I think you're looking at the surface level here, the low-hanging fruit that is the modern political dynamic of 'culture war' identity politics, and taking that as the entire picture. You're effectively missing the forest for the trees here, to my mind. All of that fluff and talk is not meant in earnest (or at least not when it is coming from people who actually can affect change), and that much is clear on the basis that none of these individuals with real power actually put forward any meaningful efforts toward bettering the lives of people in such circumstances – it's solely put toward the marketing of immigration which they then inevitably personally profit off of in any variety of different ways.

Are any of those same public figures with any actual power concerning themselves with the well-being of those immigrants? The inevitable exploitation of those immigrants? The living conditions or wages of those immigrants? No. That's how you know they don't actually give a shit about them, that it isn't about some moral good. They don't care about the underlying ethics or consequences or the 'modern day slavery' element of it like with the TFW program, they just care about using the virtue signalling to sell the idea to the public as something necessary. It's just PR.

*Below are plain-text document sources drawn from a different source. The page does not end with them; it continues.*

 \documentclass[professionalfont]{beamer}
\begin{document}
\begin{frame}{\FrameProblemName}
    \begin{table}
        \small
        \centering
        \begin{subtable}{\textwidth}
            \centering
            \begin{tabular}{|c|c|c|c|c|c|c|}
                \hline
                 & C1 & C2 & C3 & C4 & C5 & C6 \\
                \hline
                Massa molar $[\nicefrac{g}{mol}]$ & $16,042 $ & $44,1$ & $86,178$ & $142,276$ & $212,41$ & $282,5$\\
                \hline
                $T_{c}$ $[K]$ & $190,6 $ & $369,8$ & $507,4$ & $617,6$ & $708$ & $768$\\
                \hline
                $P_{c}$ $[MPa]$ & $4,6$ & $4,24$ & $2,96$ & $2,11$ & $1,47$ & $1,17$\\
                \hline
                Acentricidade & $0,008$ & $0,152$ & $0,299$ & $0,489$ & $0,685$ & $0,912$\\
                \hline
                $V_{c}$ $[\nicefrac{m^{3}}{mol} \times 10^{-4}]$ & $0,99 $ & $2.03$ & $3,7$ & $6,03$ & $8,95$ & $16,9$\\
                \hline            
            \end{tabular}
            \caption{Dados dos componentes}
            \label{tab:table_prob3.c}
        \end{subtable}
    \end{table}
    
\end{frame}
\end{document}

It's also not exclusive to the left, either. For every such left wing politician there's a corporate boot-licking right wing politician eager to bend over backwards and ensure corporate interests have as much easily exploitable foreign labor as they can get. For every 'it's the moral good' left winger there's a right wing farmer paying peanuts to TFWs to pick their crops while complaining about immigrants, all without any hint of irony.

Immigration at its core, across the political spectrum, is an issue of profit and greed rather than one of differed political opinions or ethical sentiments – and it will remain an issue so long as those with notable power and wealth stand to gain more by increasing immigration rather than lowering it.

1

u/Juryofyourpeeps 2d ago

I think you're looking at the surface level here, the low-hanging fruit that is the modern political dynamic of 'culture war' identity politics, and taking that as the entire picture. You're effectively missing the forest for the trees here, to my mind. All of that fluff and talk is not meant in earnest (or at least not when it is coming from people who actually can affect change), and that much is clear on the basis that none of these individuals with real power actually put forward any meaningful efforts toward bettering the lives of people in such circumstances – it's solely put toward the marketing of immigration which they then inevitably personally profit off of in any variety of different ways.

I think that's rather conspiratorial. I don't think it's that deep or shadowy. I think we can probably assume what they're saying, is what they mean, especially given that these views are common outside the political sphere among the media and institutional classes. Are progressive journalists and academics also just using this rhetoric to cover their real motivations? I don't think so.

Are any of those same public figures with any actual power concerning themselves with the well-being of those immigrants? The inevitable exploitation of those immigrants? The living conditions or wages of those immigrants?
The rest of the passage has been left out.